───── RECORDS FOR THIS TASK

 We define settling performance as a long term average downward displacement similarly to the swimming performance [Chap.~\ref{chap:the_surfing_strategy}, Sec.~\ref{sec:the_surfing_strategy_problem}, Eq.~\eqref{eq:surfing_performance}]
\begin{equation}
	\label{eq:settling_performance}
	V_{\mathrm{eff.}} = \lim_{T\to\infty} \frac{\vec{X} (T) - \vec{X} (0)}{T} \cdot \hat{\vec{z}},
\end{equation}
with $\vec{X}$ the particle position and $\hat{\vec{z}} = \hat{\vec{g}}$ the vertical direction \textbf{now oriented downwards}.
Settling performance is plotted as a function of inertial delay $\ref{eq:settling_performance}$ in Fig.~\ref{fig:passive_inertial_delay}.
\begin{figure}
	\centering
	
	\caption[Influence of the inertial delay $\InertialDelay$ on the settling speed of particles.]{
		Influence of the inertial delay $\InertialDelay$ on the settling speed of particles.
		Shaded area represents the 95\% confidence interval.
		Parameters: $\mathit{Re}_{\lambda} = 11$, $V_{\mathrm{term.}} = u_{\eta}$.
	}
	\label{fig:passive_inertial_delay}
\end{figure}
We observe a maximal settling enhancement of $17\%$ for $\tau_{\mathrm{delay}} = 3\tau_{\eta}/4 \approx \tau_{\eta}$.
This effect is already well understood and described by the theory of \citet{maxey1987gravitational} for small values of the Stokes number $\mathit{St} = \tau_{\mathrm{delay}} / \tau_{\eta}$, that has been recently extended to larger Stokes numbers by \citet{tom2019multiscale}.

──────────

DIRECTIONS FOR THIS TASK: Word for word, restate the entries that appear above.

WORKED SOLUTION:
 We define settling performance as a long term average downward displacement similarly to the swimming performance [Chap.~\ref{chap:the_surfing_strategy}, Sec.~\ref{sec:the_surfing_strategy_problem}, Eq.~\eqref{eq:surfing_performance}]
\begin{equation}
	\label{eq:settling_performance}
	V_{\mathrm{eff.}} = \lim_{T\to\infty} \frac{\vec{X} (T) - \vec{X} (0)}{T} \cdot \hat{\vec{z}},
\end{equation}
with $\vec{X}$ the particle position and $\hat{\vec{z}} = \hat{\vec{g}}$ the vertical direction \textbf{now oriented downwards}.
Settling performance is plotted as a function of inertial delay $\ref{eq:settling_performance}$ in Fig.~\ref{fig:passive_inertial_delay}.
\begin{figure}
	\centering
	
	\caption[Influence of the inertial delay $\InertialDelay$ on the settling speed of particles.]{
		Influence of the inertial delay $\InertialDelay$ on the settling speed of particles.
		Shaded area represents the 95\% confidence interval.
		Parameters: $\mathit{Re}_{\lambda} = 11$, $V_{\mathrm{term.}} = u_{\eta}$.
	}
	\label{fig:passive_inertial_delay}
\end{figure}
We observe a maximal settling enhancement of $17\%$ for $\tau_{\mathrm{delay}} = 3\tau_{\eta}/4 \approx \tau_{\eta}$.
This effect is already well understood and described by the theory of \citet{maxey1987gravitational} for small values of the Stokes number $\mathit{St} = \tau_{\mathrm{delay}} / \tau_{\eta}$, that has been recently extended to larger Stokes numbers by \citet{tom2019multiscale}.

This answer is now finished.